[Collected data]
*** Begin section ***
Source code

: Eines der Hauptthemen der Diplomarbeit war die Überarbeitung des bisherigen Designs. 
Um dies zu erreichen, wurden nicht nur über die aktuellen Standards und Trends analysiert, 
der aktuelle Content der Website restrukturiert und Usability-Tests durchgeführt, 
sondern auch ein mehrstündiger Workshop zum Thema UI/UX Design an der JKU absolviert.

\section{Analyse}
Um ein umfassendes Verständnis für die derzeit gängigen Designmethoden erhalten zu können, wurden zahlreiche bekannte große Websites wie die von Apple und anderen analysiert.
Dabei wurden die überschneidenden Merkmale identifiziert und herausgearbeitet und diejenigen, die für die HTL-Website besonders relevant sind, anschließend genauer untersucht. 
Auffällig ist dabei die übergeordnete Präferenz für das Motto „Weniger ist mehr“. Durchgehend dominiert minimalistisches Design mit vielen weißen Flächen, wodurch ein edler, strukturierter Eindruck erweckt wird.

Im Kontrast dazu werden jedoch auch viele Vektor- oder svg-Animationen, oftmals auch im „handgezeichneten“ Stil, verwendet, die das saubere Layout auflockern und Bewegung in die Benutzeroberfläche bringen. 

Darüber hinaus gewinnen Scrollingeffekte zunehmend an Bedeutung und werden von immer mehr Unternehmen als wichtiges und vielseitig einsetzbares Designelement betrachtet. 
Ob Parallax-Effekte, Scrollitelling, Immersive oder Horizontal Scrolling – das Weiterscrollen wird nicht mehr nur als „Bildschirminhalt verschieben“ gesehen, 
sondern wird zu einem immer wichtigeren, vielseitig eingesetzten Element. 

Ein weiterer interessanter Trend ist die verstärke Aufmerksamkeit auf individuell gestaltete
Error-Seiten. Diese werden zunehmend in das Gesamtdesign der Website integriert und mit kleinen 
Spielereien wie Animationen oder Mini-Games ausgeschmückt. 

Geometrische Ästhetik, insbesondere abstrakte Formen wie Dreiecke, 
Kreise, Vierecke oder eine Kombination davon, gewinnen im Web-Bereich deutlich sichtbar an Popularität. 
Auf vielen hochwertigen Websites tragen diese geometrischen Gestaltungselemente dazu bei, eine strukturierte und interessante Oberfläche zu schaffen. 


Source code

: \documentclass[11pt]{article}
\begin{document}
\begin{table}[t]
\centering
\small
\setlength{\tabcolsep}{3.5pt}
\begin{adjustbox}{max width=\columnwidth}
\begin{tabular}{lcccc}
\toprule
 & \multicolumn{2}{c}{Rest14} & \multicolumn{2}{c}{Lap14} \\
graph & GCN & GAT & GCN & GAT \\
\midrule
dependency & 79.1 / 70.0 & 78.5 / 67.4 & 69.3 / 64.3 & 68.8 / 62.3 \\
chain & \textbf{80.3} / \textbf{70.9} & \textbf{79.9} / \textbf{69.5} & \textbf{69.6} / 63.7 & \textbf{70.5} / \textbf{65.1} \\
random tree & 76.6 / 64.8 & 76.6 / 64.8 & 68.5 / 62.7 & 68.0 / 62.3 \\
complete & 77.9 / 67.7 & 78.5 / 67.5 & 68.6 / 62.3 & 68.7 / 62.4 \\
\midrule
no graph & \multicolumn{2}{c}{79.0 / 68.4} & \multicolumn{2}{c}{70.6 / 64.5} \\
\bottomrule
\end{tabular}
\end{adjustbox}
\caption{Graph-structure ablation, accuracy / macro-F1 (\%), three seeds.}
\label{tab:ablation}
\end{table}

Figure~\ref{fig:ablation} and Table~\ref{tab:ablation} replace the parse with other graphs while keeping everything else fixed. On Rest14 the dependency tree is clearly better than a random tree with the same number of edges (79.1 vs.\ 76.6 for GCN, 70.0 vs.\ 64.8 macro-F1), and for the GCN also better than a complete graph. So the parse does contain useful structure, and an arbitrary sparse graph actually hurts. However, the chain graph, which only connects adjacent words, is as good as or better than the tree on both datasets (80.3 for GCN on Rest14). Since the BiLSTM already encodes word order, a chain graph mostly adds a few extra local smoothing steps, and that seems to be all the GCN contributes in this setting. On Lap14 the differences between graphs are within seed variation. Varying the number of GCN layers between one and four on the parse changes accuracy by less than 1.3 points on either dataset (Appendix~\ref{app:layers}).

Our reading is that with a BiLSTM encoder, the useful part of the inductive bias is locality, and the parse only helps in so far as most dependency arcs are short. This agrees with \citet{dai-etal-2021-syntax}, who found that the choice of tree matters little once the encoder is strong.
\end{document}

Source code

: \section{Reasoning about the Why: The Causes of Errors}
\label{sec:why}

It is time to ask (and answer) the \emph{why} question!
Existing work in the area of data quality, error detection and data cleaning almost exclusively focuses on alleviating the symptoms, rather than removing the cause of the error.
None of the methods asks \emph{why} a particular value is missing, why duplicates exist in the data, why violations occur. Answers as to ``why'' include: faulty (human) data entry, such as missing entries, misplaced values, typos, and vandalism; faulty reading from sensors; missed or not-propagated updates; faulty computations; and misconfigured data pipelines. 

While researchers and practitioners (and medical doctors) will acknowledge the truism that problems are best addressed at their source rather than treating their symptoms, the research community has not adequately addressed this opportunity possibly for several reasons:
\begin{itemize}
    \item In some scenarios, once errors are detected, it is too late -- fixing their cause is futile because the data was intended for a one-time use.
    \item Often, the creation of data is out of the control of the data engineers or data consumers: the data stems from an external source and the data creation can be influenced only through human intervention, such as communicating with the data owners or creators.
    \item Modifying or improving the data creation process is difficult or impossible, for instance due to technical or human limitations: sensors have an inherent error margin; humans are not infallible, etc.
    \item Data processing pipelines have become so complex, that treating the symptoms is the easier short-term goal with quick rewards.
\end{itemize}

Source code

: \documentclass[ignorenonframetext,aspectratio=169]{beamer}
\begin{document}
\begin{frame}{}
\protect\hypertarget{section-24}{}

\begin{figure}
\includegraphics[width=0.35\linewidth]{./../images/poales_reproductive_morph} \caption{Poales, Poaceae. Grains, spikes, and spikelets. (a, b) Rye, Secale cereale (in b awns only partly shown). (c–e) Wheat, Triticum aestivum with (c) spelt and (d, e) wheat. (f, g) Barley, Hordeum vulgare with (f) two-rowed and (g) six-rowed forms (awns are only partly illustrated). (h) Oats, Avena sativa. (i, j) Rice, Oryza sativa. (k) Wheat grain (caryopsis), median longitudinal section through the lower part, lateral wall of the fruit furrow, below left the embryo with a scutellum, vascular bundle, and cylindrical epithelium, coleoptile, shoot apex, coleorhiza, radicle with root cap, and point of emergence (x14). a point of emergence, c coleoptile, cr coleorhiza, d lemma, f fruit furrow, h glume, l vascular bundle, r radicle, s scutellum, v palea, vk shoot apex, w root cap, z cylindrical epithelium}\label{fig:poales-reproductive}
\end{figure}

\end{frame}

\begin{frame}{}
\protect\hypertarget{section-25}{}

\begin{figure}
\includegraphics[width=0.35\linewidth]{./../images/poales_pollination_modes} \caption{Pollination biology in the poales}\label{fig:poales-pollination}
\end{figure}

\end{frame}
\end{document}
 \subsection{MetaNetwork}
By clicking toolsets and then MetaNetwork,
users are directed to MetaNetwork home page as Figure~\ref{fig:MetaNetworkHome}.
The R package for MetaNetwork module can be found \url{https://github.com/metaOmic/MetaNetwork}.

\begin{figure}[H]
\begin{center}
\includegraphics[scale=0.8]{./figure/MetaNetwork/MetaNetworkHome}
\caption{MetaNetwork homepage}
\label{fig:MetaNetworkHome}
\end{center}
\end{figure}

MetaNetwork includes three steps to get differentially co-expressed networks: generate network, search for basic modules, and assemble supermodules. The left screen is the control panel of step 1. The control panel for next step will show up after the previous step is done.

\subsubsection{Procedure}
*** End section ***
# WHAT THE TASK ASKS
Scan the records for the string "zunehmend" and report each line where it occurs.

# TASK SOLUTION
Darüber hinaus gewinnen Scrollingeffekte zunehmend an Bedeutung und werden von immer mehr Unternehmen als wichtiges und vielseitig einsetzbares Designelement betrachtet. 
Error-Seiten. Diese werden zunehmend in das Gesamtdesign der Website integriert und mit kleinen 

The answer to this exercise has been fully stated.